Scoring Rules (Updated)

Atomic Event Scoring

Event Definition Points Notes
Pick success (Task 1&2&3) Grasp & lift a target gear 1 The gripper grasps the gear and lifts it off the table (detached from support).
Place success (Task 1&2&3) Place gear onto intended pin 2 Correct placement onto the target pin meeting the required pose/fit.
Pick wrong gear (Task 3) Pick the wrongly assembled (larger) gear 2 Grasp the wrong gear and lift it until detached from the pin. Picking the wrong gear is rewarded higher in Task 3 to emphasize error removal.
Place wrong gear to table (Task 3) Place the removed wrong gear on the table 1 After removal, the wrong gear must be placed on the table to complete the recovery step.
No double counting First success only per event Repeated attempts on the same gear/event are not double-counted; only the first success is scored.
Final score Weighted aggregation Final Score = (4*S1 + 2*S2 + 4*S3) / 10 (consistent with the simulation setting).
Note1: S1 / S2 / S3 denote task scores computed by the official evaluation scripts under the updated event scoring.

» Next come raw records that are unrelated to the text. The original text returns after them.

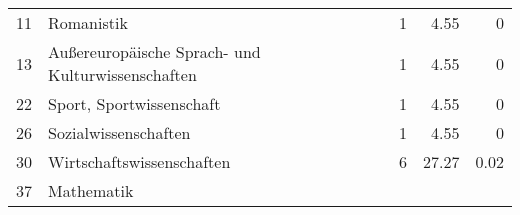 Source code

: \begin{longtable}{lXrrr}
     11 &
     \multicolumn{1}{X}{ Romanistik   } &


       \num{1} &
       \num[round-mode=places,round-precision=2]{4,55} &
         \num[round-mode=places,round-precision=2]{0} \\

     13 &
     \multicolumn{1}{X}{ Außereuropäische Sprach- und Kulturwissenschaften   } &


       \num{1} &
       \num[round-mode=places,round-precision=2]{4,55} &
         \num[round-mode=places,round-precision=2]{0} \\

     22 &
     \multicolumn{1}{X}{ Sport, Sportwissenschaft   } &


       \num{1} &
       \num[round-mode=places,round-precision=2]{4,55} &
         \num[round-mode=places,round-precision=2]{0} \\

     26 &
     \multicolumn{1}{X}{ Sozialwissenschaften   } &


       \num{1} &
       \num[round-mode=places,round-precision=2]{4,55} &
         \num[round-mode=places,round-precision=2]{0} \\

     30 &
     \multicolumn{1}{X}{ Wirtschaftswissenschaften   } &


       \num{6} &
       \num[round-mode=places,round-precision=2]{27,27} &
         \num[round-mode=places,round-precision=2]{0,02} \\

     37 &
     \multicolumn{1}{X}{ Mathematik   } &



\end{longtable}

Note2: Picking of the right gear in Task 3 will score points only if the preceding removal of the wrong gear is successful.
Section 3

Evaluation Procedure (Updated)

Time Budget & Trials

Rule Setting Value Explanation
Total team time Per team (onsite) 35 min Each team has 35 minutes total onsite time: 5 minutes for initialization and 30 minutes for performance testing.
Recorded results Per task 4 results For each task, the committee records 4 test results. Teams may attempt more runs, but only highest 4 results will be recorded.
Per-task time cap Task 1 / 2 / 3 12 / 6 / 12 min Time caps per task: Task 1 = 12 min, Task 2 = 6 min, Task 3 = 12 min. If fewer than 4 recorded tests are completed within the time cap, the remaining missing results are recorded as 0.
Important: The initialization window (5 min) is intended for environment setup and safety checks only. Teams should plan to start evaluation runs promptly during the 30-minute testing window.
On-site

On-site Notifications

File & Environment Management

Scope: The following policies apply to all onsite machines and are enforced to ensure fairness and system stability.
Item Requirement Constraint Details
Code & checkpoints Use team directory only All teams All teams should store code and checkpoints only under ~/roco/[teamname]. Any changes outside this directory must be performed with organizer assistance.
Conda environments Team-scoped env naming If using conda Teams should only create and modify their own conda environments named roco_[teamname]_[serial]. Modifying base or other teams’ environments is not allowed.
System-level installs Organizer approval required All teams Any installation to the system environment or ROS2 Python packages must be requested through the organizers.
System variables & paths No direct edits All teams Editing existing system variables and paths is not allowed. Adding new environment variables requires organizer assistance.
Reminder: Please plan your deployment to be self-contained within your team directory and conda environment, and contact the organizers early if special system permissions are needed.